[Requirement]: Your job is to copy the lines from the material that include "vervolgfuncties".

[Data for this task]:
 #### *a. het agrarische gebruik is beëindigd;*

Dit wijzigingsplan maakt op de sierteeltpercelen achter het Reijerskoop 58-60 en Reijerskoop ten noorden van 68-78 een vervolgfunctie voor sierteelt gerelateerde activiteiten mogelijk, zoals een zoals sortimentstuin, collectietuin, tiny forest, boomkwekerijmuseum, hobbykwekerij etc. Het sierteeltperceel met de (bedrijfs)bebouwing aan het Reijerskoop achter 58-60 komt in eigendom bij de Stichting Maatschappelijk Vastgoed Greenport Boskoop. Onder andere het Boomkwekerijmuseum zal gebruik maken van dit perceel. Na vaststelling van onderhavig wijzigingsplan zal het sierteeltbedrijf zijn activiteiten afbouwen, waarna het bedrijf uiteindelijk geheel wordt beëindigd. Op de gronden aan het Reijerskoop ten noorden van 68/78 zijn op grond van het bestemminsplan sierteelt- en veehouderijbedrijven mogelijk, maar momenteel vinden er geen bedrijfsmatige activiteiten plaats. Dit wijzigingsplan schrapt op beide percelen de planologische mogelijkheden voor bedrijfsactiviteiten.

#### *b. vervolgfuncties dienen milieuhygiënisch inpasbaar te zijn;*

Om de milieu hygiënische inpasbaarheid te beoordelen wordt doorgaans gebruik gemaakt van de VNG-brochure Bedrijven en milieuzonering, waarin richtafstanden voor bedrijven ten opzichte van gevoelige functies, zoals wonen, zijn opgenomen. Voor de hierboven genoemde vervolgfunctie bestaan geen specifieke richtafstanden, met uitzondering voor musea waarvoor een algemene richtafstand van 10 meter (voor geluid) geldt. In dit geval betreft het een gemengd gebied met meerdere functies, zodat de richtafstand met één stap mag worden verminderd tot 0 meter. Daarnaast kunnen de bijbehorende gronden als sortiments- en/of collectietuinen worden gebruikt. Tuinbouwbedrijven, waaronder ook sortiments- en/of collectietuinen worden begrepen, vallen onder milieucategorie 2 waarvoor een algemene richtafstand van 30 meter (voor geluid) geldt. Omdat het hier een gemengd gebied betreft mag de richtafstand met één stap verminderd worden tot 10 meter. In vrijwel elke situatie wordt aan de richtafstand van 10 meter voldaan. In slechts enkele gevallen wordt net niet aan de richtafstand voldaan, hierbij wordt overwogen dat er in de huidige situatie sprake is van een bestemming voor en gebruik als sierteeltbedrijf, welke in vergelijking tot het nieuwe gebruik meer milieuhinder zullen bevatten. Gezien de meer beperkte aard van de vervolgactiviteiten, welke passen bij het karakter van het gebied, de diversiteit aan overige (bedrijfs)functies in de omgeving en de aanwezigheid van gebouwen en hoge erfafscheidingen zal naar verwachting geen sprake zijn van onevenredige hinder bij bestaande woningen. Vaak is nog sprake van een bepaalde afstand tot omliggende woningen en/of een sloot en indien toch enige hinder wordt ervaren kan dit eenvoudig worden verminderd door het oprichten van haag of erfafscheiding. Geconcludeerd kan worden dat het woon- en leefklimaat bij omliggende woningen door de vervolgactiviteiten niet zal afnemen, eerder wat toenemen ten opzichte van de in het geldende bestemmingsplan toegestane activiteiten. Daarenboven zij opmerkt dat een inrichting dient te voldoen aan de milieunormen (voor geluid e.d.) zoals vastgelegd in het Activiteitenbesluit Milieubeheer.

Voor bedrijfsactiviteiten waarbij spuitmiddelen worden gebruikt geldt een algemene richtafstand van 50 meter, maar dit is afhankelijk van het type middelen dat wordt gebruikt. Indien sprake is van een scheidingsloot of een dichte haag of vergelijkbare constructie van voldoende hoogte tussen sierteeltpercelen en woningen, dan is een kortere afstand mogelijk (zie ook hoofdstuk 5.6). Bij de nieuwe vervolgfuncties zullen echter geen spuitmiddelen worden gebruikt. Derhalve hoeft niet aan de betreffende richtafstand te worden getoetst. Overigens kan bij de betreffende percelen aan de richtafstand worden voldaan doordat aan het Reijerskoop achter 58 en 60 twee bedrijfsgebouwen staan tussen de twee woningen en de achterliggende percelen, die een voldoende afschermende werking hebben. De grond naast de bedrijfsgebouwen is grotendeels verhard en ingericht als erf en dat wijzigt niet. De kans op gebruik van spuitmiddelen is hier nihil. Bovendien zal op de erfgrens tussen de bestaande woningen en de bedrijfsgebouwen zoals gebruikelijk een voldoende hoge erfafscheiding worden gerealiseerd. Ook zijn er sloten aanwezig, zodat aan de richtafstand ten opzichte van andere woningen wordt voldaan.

[Reply to the exercise]:
#### *b. vervolgfuncties dienen milieuhygiënisch inpasbaar te zijn;*
Voor bedrijfsactiviteiten waarbij spuitmiddelen worden gebruikt geldt een algemene richtafstand van 50 meter, maar dit is afhankelijk van het type middelen dat wordt gebruikt. Indien sprake is van een scheidingsloot of een dichte haag of vergelijkbare constructie van voldoende hoogte tussen sierteeltpercelen en woningen, dan is een kortere afstand mogelijk (zie ook hoofdstuk 5.6). Bij de nieuwe vervolgfuncties zullen echter geen spuitmiddelen worden gebruikt. Derhalve hoeft niet aan de betreffende richtafstand te worden getoetst. Overigens kan bij de betreffende percelen aan de richtafstand worden voldaan doordat aan het Reijerskoop achter 58 en 60 twee bedrijfsgebouwen staan tussen de twee woningen en de achterliggende percelen, die een voldoende afschermende werking hebben. De grond naast de bedrijfsgebouwen is grotendeels verhard en ingericht als erf en dat wijzigt niet. De kans op gebruik van spuitmiddelen is hier nihil. Bovendien zal op de erfgrens tussen de bestaande woningen en de bedrijfsgebouwen zoals gebruikelijk een voldoende hoge erfafscheiding worden gerealiseerd. Ook zijn er sloten aanwezig, zodat aan de richtafstand ten opzichte van andere woningen wordt voldaan.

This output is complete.